* [What is needed]: Which lines in the material below contain the word "things"? Copy each of them.

BEGIN Data to use

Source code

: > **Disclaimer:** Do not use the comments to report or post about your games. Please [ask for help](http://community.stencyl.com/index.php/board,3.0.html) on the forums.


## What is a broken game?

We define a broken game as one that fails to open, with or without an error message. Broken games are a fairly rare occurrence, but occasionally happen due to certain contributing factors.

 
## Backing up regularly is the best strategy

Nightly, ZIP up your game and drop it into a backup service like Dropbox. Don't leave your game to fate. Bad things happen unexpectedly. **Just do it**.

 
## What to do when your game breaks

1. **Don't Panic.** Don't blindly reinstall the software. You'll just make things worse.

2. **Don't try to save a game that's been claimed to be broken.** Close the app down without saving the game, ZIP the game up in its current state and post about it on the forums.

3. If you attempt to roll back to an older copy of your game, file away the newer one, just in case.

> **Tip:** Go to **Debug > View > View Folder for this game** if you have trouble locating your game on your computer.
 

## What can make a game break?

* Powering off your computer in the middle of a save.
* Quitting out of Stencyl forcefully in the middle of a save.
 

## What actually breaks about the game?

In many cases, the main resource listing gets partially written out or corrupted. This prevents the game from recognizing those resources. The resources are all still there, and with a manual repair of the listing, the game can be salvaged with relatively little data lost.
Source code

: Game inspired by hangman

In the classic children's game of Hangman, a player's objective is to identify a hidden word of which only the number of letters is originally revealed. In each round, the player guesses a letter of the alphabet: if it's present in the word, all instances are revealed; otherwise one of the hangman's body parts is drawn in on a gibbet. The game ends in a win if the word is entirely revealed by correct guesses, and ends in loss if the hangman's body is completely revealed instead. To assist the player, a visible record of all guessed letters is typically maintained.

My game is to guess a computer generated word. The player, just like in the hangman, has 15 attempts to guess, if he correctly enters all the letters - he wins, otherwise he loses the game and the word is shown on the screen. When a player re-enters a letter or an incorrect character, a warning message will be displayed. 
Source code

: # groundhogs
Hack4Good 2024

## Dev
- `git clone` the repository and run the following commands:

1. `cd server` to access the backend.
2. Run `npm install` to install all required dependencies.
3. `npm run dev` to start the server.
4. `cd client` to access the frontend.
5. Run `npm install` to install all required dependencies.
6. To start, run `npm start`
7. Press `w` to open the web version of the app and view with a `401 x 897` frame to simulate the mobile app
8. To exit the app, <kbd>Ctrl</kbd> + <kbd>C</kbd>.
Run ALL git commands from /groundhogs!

END Data to use

* [Solution]:
Nightly, ZIP up your game and drop it into a backup service like Dropbox. Don't leave your game to fate. Bad things happen unexpectedly. **Just do it**.
1. **Don't Panic.** Don't blindly reinstall the software. You'll just make things worse.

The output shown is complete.